***** Listed entries *****

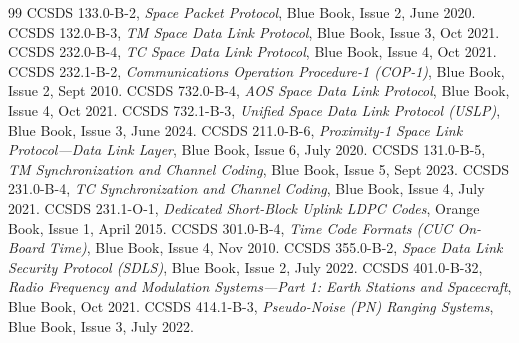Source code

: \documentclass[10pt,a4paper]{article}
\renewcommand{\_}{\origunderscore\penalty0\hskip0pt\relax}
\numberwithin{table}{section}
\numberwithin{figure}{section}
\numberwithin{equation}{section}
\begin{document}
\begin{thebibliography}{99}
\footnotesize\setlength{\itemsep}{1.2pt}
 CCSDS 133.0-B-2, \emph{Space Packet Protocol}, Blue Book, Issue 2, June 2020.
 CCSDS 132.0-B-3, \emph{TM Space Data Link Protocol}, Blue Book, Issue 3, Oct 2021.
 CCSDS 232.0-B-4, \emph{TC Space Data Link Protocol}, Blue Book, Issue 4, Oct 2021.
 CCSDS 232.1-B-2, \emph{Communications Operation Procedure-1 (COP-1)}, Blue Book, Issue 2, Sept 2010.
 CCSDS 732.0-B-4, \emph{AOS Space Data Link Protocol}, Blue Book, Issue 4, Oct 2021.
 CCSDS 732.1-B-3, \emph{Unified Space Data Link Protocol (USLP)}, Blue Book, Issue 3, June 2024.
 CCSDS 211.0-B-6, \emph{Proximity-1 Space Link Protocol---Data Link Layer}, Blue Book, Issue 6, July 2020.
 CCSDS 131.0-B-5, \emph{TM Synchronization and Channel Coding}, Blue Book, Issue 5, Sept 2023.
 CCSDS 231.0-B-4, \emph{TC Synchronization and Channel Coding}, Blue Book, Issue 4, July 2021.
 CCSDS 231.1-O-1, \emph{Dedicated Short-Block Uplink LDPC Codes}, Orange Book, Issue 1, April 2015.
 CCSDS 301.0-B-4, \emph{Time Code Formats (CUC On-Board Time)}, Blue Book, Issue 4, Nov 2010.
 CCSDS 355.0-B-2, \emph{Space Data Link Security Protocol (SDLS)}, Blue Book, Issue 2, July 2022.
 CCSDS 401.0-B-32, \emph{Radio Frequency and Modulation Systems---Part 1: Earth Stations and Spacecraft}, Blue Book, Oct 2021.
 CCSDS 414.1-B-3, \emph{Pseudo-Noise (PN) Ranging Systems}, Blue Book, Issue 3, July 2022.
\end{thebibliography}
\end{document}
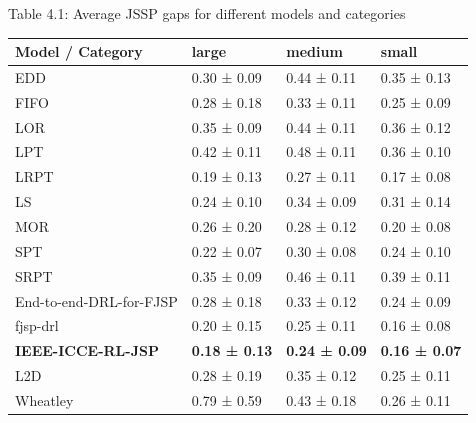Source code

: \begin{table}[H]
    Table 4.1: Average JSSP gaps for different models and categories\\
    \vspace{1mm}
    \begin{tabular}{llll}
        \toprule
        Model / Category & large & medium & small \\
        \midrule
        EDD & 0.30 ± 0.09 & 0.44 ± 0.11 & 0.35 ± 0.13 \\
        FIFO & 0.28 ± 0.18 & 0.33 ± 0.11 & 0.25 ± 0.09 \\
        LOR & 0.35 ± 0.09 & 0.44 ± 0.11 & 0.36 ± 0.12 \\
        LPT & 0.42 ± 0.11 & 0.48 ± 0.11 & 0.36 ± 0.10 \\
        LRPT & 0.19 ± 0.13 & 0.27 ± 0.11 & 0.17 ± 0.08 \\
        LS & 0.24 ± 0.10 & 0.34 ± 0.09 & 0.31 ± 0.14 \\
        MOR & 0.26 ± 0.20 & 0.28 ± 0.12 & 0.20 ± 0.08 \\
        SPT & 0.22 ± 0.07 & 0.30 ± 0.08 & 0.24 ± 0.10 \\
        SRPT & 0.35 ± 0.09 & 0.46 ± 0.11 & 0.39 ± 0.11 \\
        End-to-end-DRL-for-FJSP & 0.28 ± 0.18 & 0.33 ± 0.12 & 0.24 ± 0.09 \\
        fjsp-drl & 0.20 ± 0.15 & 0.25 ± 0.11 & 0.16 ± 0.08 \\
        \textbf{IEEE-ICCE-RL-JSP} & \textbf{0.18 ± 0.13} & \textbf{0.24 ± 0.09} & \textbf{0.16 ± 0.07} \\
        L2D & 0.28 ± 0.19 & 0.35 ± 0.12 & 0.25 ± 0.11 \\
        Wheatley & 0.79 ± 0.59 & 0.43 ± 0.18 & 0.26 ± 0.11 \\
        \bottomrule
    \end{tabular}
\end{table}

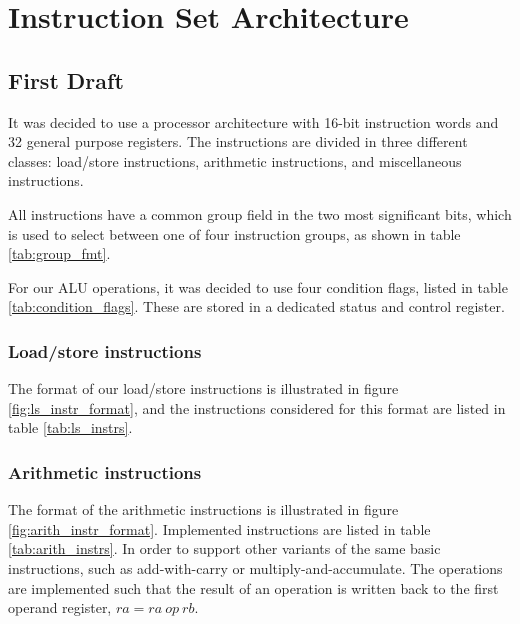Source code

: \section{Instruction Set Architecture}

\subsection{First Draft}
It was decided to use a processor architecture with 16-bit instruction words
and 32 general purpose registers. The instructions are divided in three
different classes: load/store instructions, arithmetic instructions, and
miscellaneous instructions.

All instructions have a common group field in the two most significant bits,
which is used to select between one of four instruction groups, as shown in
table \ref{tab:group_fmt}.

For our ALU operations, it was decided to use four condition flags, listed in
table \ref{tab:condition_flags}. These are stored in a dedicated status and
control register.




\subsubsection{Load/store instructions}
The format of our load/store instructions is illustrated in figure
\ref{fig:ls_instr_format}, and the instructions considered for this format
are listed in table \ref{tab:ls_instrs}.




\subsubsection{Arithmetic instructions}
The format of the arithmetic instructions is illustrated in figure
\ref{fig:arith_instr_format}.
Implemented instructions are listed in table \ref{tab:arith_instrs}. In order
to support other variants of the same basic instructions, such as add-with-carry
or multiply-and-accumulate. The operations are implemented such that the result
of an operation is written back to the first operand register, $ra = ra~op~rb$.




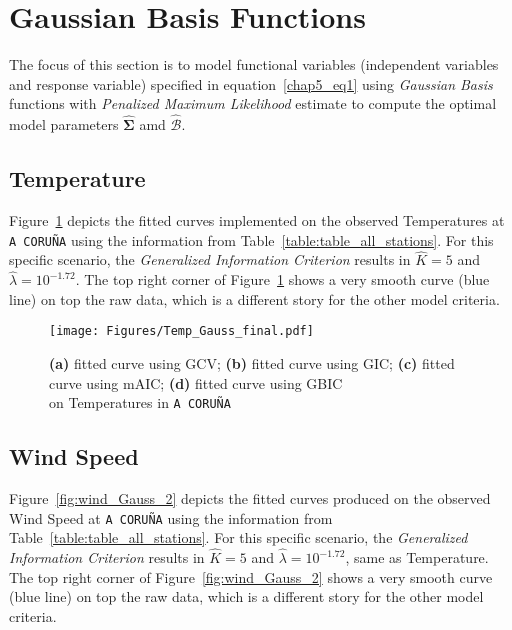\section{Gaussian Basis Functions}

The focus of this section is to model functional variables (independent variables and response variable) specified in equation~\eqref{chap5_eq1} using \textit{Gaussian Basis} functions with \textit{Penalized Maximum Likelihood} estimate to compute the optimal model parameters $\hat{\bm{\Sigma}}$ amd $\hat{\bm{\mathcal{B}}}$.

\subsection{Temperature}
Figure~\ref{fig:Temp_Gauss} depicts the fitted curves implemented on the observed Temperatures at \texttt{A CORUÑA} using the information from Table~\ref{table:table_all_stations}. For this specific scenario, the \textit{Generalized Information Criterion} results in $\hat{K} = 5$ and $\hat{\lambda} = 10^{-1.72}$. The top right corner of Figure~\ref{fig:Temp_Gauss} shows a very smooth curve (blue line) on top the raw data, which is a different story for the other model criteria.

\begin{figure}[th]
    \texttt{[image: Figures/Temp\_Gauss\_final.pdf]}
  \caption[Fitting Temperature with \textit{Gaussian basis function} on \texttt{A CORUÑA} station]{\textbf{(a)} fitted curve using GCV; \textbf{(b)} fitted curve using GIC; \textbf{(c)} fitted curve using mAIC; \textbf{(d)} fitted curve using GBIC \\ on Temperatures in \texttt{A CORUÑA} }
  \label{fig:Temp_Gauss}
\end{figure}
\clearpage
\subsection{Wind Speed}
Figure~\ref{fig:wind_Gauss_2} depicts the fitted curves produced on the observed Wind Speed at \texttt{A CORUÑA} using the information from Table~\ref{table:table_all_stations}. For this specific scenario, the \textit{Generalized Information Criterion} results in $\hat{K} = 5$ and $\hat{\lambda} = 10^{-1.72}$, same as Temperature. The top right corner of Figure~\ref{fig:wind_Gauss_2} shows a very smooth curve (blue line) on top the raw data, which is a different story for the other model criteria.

*****

### [Assignment]
Copy every record exactly, but skip the pictures.

### [Solution to this problem]
Source code

: \documentclass[10pt,a4paper]{article}
\renewcommand{\_}{\origunderscore\penalty0\hskip0pt\relax}
\numberwithin{table}{section}
\numberwithin{figure}{section}
\numberwithin{equation}{section}
\begin{document}
\begin{thebibliography}{99}
\footnotesize\setlength{\itemsep}{1.2pt}
 CCSDS 133.0-B-2, \emph{Space Packet Protocol}, Blue Book, Issue 2, June 2020.
 CCSDS 132.0-B-3, \emph{TM Space Data Link Protocol}, Blue Book, Issue 3, Oct 2021.
 CCSDS 232.0-B-4, \emph{TC Space Data Link Protocol}, Blue Book, Issue 4, Oct 2021.
 CCSDS 232.1-B-2, \emph{Communications Operation Procedure-1 (COP-1)}, Blue Book, Issue 2, Sept 2010.
 CCSDS 732.0-B-4, \emph{AOS Space Data Link Protocol}, Blue Book, Issue 4, Oct 2021.
 CCSDS 732.1-B-3, \emph{Unified Space Data Link Protocol (USLP)}, Blue Book, Issue 3, June 2024.
 CCSDS 211.0-B-6, \emph{Proximity-1 Space Link Protocol---Data Link Layer}, Blue Book, Issue 6, July 2020.
 CCSDS 131.0-B-5, \emph{TM Synchronization and Channel Coding}, Blue Book, Issue 5, Sept 2023.
 CCSDS 231.0-B-4, \emph{TC Synchronization and Channel Coding}, Blue Book, Issue 4, July 2021.
 CCSDS 231.1-O-1, \emph{Dedicated Short-Block Uplink LDPC Codes}, Orange Book, Issue 1, April 2015.
 CCSDS 301.0-B-4, \emph{Time Code Formats (CUC On-Board Time)}, Blue Book, Issue 4, Nov 2010.
 CCSDS 355.0-B-2, \emph{Space Data Link Security Protocol (SDLS)}, Blue Book, Issue 2, July 2022.
 CCSDS 401.0-B-32, \emph{Radio Frequency and Modulation Systems---Part 1: Earth Stations and Spacecraft}, Blue Book, Oct 2021.
 CCSDS 414.1-B-3, \emph{Pseudo-Noise (PN) Ranging Systems}, Blue Book, Issue 3, July 2022.
\end{thebibliography}
\end{document}
Source code

: \begin{table}[H]
    Table 4.1: Average JSSP gaps for different models and categories\\
    \vspace{1mm}
    \begin{tabular}{llll}
        \toprule
        Model / Category & large & medium & small \\
        \midrule
        EDD & 0.30 ± 0.09 & 0.44 ± 0.11 & 0.35 ± 0.13 \\
        FIFO & 0.28 ± 0.18 & 0.33 ± 0.11 & 0.25 ± 0.09 \\
        LOR & 0.35 ± 0.09 & 0.44 ± 0.11 & 0.36 ± 0.12 \\
        LPT & 0.42 ± 0.11 & 0.48 ± 0.11 & 0.36 ± 0.10 \\
        LRPT & 0.19 ± 0.13 & 0.27 ± 0.11 & 0.17 ± 0.08 \\
        LS & 0.24 ± 0.10 & 0.34 ± 0.09 & 0.31 ± 0.14 \\
        MOR & 0.26 ± 0.20 & 0.28 ± 0.12 & 0.20 ± 0.08 \\
        SPT & 0.22 ± 0.07 & 0.30 ± 0.08 & 0.24 ± 0.10 \\
        SRPT & 0.35 ± 0.09 & 0.46 ± 0.11 & 0.39 ± 0.11 \\
        End-to-end-DRL-for-FJSP & 0.28 ± 0.18 & 0.33 ± 0.12 & 0.24 ± 0.09 \\
        fjsp-drl & 0.20 ± 0.15 & 0.25 ± 0.11 & 0.16 ± 0.08 \\
        \textbf{IEEE-ICCE-RL-JSP} & \textbf{0.18 ± 0.13} & \textbf{0.24 ± 0.09} & \textbf{0.16 ± 0.07} \\
        L2D & 0.28 ± 0.19 & 0.35 ± 0.12 & 0.25 ± 0.11 \\
        Wheatley & 0.79 ± 0.59 & 0.43 ± 0.18 & 0.26 ± 0.11 \\
        \bottomrule
    \end{tabular}
\end{table}

Source code

: \section{Instruction Set Architecture}

\subsection{First Draft}
It was decided to use a processor architecture with 16-bit instruction words
and 32 general purpose registers. The instructions are divided in three
different classes: load/store instructions, arithmetic instructions, and
miscellaneous instructions.

All instructions have a common group field in the two most significant bits,
which is used to select between one of four instruction groups, as shown in
table \ref{tab:group_fmt}.

For our ALU operations, it was decided to use four condition flags, listed in
table \ref{tab:condition_flags}. These are stored in a dedicated status and
control register.




\subsubsection{Load/store instructions}
The format of our load/store instructions is illustrated in figure
\ref{fig:ls_instr_format}, and the instructions considered for this format
are listed in table \ref{tab:ls_instrs}.




\subsubsection{Arithmetic instructions}
The format of the arithmetic instructions is illustrated in figure
\ref{fig:arith_instr_format}.
Implemented instructions are listed in table \ref{tab:arith_instrs}. In order
to support other variants of the same basic instructions, such as add-with-carry
or multiply-and-accumulate. The operations are implemented such that the result
of an operation is written back to the first operand register, $ra = ra~op~rb$.




\section{Gaussian Basis Functions}

The focus of this section is to model functional variables (independent variables and response variable) specified in equation~\eqref{chap5_eq1} using \textit{Gaussian Basis} functions with \textit{Penalized Maximum Likelihood} estimate to compute the optimal model parameters $\hat{\bm{\Sigma}}$ amd $\hat{\bm{\mathcal{B}}}$.

\subsection{Temperature}
Figure~\ref{fig:Temp_Gauss} depicts the fitted curves implemented on the observed Temperatures at \texttt{A CORUÑA} using the information from Table~\ref{table:table_all_stations}. For this specific scenario, the \textit{Generalized Information Criterion} results in $\hat{K} = 5$ and $\hat{\lambda} = 10^{-1.72}$. The top right corner of Figure~\ref{fig:Temp_Gauss} shows a very smooth curve (blue line) on top the raw data, which is a different story for the other model criteria.

\begin{figure}[th]
    \texttt{[image: Figures/Temp\_Gauss\_final.pdf]}
  \caption[Fitting Temperature with \textit{Gaussian basis function} on \texttt{A CORUÑA} station]{\textbf{(a)} fitted curve using GCV; \textbf{(b)} fitted curve using GIC; \textbf{(c)} fitted curve using mAIC; \textbf{(d)} fitted curve using GBIC \\ on Temperatures in \texttt{A CORUÑA} }
  \label{fig:Temp_Gauss}
\end{figure}
\clearpage
\subsection{Wind Speed}
Figure~\ref{fig:wind_Gauss_2} depicts the fitted curves produced on the observed Wind Speed at \texttt{A CORUÑA} using the information from Table~\ref{table:table_all_stations}. For this specific scenario, the \textit{Generalized Information Criterion} results in $\hat{K} = 5$ and $\hat{\lambda} = 10^{-1.72}$, same as Temperature. The top right corner of Figure~\ref{fig:wind_Gauss_2} shows a very smooth curve (blue line) on top the raw data, which is a different story for the other model criteria.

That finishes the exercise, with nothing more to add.